Department of Mechanical Engineering,  National Cheng Kung University, Tainan, Taiwan 701jjwang@mail.ncku.edu.tw


Author to whom correspondence should be addressed.

J. Manuf. Sci. Eng 129(1), 12-20 (Mar 22, 2006) (9 pages) doi:10.1115/1.2335857 History: Received September 07, 2005; Revised March 22, 2006

This paper extends analytical modeling of the milling process to include process damping effects. Two cutting mechanisms (shearing and plowing mechanisms) and two process damping effects (directional and magnitude effects) are included. The directional effect is related to vibration energy dissipation due to directional variation of cutter∕workpiece relative motion.
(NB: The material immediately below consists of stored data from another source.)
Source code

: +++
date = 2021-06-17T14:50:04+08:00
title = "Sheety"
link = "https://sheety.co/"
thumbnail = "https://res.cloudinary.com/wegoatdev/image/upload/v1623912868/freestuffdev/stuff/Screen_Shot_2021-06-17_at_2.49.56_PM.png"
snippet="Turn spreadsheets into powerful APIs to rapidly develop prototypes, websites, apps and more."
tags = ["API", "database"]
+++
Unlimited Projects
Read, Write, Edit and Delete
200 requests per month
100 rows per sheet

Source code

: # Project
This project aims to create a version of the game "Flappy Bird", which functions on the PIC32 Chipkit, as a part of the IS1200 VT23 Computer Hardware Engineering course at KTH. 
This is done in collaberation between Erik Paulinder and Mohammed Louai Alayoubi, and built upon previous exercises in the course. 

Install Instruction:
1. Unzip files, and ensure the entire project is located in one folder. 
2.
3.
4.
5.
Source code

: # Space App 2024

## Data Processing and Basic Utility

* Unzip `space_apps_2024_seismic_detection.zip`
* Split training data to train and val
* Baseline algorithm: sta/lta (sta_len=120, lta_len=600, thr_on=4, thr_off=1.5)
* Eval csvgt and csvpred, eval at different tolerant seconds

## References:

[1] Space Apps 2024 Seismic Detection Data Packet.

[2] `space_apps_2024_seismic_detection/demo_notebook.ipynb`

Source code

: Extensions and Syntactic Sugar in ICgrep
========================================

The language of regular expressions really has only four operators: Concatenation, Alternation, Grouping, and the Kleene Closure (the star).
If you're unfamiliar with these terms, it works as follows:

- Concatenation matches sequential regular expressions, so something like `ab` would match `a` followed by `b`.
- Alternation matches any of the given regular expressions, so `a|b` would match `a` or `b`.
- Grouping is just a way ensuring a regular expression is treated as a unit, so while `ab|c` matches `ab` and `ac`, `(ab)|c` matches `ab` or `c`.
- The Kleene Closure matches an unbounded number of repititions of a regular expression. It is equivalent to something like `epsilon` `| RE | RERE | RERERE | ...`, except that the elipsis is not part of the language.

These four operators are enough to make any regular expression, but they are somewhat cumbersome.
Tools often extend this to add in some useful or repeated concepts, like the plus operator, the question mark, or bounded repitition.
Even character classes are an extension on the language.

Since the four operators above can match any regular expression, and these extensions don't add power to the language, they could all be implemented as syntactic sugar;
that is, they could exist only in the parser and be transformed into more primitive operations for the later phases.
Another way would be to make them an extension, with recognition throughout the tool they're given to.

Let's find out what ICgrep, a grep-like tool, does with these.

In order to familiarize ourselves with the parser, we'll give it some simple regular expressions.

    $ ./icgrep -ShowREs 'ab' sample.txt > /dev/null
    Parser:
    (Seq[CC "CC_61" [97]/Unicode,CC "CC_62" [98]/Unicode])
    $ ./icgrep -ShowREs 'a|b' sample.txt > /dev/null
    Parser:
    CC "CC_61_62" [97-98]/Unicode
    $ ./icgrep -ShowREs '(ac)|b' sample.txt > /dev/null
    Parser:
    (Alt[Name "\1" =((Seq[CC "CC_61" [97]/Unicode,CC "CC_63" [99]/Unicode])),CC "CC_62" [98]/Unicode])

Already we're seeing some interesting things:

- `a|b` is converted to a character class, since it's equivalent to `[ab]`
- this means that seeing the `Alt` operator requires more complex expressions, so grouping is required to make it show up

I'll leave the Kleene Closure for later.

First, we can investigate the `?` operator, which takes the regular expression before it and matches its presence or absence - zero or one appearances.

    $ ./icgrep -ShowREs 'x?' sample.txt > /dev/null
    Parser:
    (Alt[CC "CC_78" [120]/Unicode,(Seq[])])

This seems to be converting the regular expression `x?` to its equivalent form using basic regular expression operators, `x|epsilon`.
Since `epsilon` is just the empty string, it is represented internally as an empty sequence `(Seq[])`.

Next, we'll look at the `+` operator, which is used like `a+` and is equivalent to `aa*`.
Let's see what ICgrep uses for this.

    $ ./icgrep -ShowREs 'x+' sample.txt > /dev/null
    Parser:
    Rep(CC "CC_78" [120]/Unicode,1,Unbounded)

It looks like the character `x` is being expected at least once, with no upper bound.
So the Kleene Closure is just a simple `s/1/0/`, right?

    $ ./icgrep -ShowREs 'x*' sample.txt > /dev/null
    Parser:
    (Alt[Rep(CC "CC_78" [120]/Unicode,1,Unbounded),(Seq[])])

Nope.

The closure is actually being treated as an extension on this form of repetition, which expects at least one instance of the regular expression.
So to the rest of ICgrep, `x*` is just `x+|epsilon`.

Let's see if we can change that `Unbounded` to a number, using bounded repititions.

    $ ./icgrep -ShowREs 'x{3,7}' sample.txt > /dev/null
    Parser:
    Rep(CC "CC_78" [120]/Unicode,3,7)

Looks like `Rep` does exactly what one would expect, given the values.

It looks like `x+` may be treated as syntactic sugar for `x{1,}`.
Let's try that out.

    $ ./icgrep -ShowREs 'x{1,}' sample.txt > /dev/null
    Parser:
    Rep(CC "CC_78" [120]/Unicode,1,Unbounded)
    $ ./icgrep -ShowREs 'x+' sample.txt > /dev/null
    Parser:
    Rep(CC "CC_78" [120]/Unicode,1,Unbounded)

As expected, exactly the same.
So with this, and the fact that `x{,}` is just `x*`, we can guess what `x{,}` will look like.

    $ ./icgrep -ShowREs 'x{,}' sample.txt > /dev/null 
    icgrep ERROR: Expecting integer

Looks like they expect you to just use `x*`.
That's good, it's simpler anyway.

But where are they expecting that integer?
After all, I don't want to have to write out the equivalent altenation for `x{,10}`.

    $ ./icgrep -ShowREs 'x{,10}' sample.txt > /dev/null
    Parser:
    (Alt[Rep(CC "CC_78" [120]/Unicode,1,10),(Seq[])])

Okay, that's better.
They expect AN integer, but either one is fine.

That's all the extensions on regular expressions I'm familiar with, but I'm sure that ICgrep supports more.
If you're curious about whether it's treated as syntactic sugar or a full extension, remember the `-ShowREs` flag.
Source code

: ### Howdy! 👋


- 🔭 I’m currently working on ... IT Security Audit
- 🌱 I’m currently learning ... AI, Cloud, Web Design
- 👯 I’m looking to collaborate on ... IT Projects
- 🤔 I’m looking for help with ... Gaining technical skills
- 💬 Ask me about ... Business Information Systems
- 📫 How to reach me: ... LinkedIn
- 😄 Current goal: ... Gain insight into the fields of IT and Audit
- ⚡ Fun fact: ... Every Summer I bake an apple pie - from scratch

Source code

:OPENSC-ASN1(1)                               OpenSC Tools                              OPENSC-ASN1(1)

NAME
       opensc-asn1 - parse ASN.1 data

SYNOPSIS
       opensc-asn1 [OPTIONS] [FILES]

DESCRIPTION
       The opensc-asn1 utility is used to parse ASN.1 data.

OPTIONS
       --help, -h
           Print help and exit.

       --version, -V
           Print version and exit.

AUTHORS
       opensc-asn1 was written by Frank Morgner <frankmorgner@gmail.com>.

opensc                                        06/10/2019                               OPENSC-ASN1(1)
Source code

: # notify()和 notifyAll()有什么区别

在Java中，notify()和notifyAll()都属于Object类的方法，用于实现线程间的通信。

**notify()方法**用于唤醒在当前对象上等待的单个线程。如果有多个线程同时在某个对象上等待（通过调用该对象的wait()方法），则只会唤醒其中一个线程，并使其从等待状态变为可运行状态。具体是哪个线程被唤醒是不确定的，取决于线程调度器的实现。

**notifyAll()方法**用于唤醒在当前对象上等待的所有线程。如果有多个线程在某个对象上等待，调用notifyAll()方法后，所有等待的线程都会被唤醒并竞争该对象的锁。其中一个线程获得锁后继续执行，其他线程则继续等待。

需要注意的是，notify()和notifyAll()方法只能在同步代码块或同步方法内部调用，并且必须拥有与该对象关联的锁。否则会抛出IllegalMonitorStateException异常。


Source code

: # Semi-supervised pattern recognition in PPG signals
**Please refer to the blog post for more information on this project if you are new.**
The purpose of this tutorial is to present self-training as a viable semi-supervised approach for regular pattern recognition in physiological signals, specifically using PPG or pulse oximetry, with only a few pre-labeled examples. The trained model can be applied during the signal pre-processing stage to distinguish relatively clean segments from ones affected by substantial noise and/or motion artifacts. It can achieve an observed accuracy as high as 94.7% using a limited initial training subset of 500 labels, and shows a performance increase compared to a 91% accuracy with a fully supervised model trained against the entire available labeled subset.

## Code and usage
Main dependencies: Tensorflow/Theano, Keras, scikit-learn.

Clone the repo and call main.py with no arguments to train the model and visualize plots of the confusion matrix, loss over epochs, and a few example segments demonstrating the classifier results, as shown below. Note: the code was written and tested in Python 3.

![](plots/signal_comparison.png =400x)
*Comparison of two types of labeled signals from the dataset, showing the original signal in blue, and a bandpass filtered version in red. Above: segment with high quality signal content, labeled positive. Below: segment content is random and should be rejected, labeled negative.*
The magnitude effect is associated with change in force magnitude due to variation of rake angle and clearance angle. Process damping is summarized as containing these separate components: direction-shearing, direction-plowing, magnitude-shearing, and magnitude-plowing. The total force model including the process damping effect is obtained through convolution integration of the local forces. The analytical nature of this model makes it possible to determine two unknown dynamic cutting factors from measured vibration signal during milling. The effects of cutting conditions (cutting speed, feed, axial and radial depths of cut) on process damping are systematically examined. It is shown that total process damping increases with increasing feed, axial and radial depths of cut, but decreases with increasing cutting velocity. Predictions based on the analytical model are verified by experiment. Results show that plowing mechanism contributes more to the total damping effect than the shearing mechanism, and magnitude-plowing effect has by far the greatest influence on total damping.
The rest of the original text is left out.